For the indicated relations, there is direct experimental evidence: in a flame (especially with vapors of some metals), a significant (by orders of magnitude) increase in the lifetime of free electrons is observed compared with air [Knewstubb, PF, and Sugden, T. M., "Ionization produced by compounds of lead in flames, "Research Correspondence (London), 1956, vol. 9, A1-6]; [Sugden, T. M., "A survey of flame ionization work at the University of Cambridge," in: Ionization in High-Temperature Gases (Progress in Asronautics and Aeronautics, vol. 12), K. E. Schuler and JBFenn , Editors, Academic Press, NY and London, 1963, pp. 145-164].

These theoretical and experimental justifications, as well as the experience of practical application of the system for reducing the radio visibility of an aircraft based on on-board electron guns, indicates the practical feasibility of this method.
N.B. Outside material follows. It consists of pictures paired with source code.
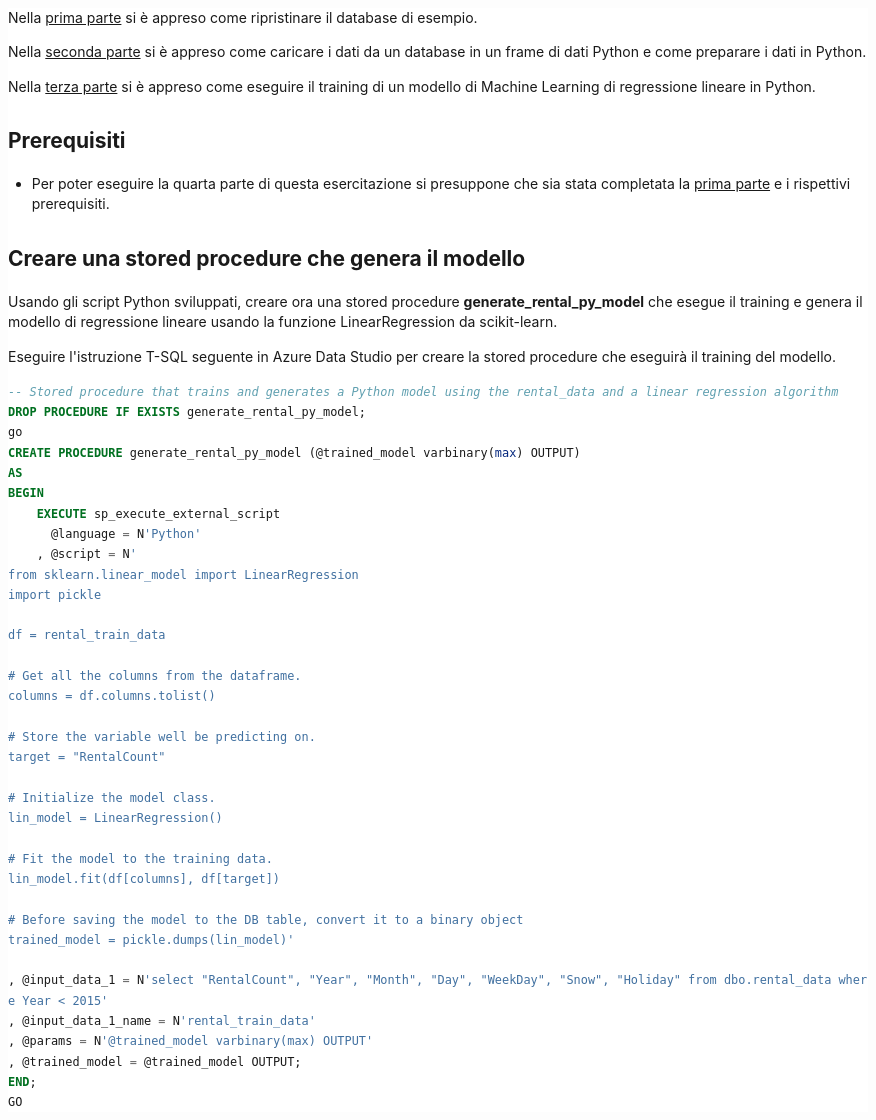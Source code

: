 Nella [prima parte](python-ski-rental-linear-regression.md) si è appreso come ripristinare il database di esempio.

Nella [seconda parte](python-ski-rental-linear-regression-prepare-data.md) si è appreso come caricare i dati da un database in un frame di dati Python e come preparare i dati in Python.

Nella [terza parte](python-ski-rental-linear-regression-train-model.md) si è appreso come eseguire il training di un modello di Machine Learning di regressione lineare in Python.

## <a name="prerequisites"></a>Prerequisiti

* Per poter eseguire la quarta parte di questa esercitazione si presuppone che sia stata completata la [prima parte](python-ski-rental-linear-regression.md) e i rispettivi prerequisiti.

## <a name="create-a-stored-procedure-that-generates-the-model"></a>Creare una stored procedure che genera il modello

Usando gli script Python sviluppati, creare ora una stored procedure **generate_rental_py_model** che esegue il training e genera il modello di regressione lineare usando la funzione LinearRegression da scikit-learn.

Eseguire l'istruzione T-SQL seguente in Azure Data Studio per creare la stored procedure che eseguirà il training del modello.

```sql
-- Stored procedure that trains and generates a Python model using the rental_data and a linear regression algorithm
DROP PROCEDURE IF EXISTS generate_rental_py_model;
go
CREATE PROCEDURE generate_rental_py_model (@trained_model varbinary(max) OUTPUT)
AS
BEGIN
    EXECUTE sp_execute_external_script
      @language = N'Python'
    , @script = N'
from sklearn.linear_model import LinearRegression
import pickle

df = rental_train_data

# Get all the columns from the dataframe.
columns = df.columns.tolist()

# Store the variable well be predicting on.
target = "RentalCount"

# Initialize the model class.
lin_model = LinearRegression()

# Fit the model to the training data.
lin_model.fit(df[columns], df[target])

# Before saving the model to the DB table, convert it to a binary object
trained_model = pickle.dumps(lin_model)'

, @input_data_1 = N'select "RentalCount", "Year", "Month", "Day", "WeekDay", "Snow", "Holiday" from dbo.rental_data where Year < 2015'
, @input_data_1_name = N'rental_train_data'
, @params = N'@trained_model varbinary(max) OUTPUT'
, @trained_model = @trained_model OUTPUT;
END;
GO
```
The technical result of the invention is a multiple decrease in the radio visibility of the aircraft in the rear hemisphere when flying at any altitude using a plasma protection system of relatively low power consumption.

Claims (5)

1. A method of reducing the radio visibility of an aircraft, in which an electron beam is introduced into the gas medium, the electron energy and beam current are controlled in such a way that an absorbing plasma volume is created with a concentration profile of free electrons, which ensures absorption of the probe electromagnetic radiation, characterized in that the electron beam is introduced into the volume of the channel of the output device of the aircraft engine, control the electron energy and the beam current so that they create a channel that covers more than 50% of the cross section and the output device of the aircraft engine absorbs a plasma volume with a free electron concentration profile that ensures the absorption of the probe electromagnetic radiation, provide a gas temperature in the absorbing plasma volume in excess of 500 K. 2. The method for reducing the radio visibility of an aircraft according to claim 1, characterized in that the oxygen molecule content in the absorbing plasma volume does not exceed 10% by providing a coefficient of oxygen excess in the combustion chamber of the aircraft engine. 3. A method for reducing the radio visibility of an aircraft according to claim 1, characterized in that the oxygen plasma content in the absorbing plasma volume is not more than 10% and the gas temperature exceeds 500 K by injecting fuel into the channel volume of the output device of the aircraft engine. 4. The method of reducing the radio visibility of an aircraft according to claim 1, characterized in that additional substances are added to the absorbing plasma volume, forming positive atomic ions in it. 5. A method of reducing the radio visibility of an aircraft according to claim 1, characterized in that the additional substances forming positive atomic ions are added by adding them to the fuel.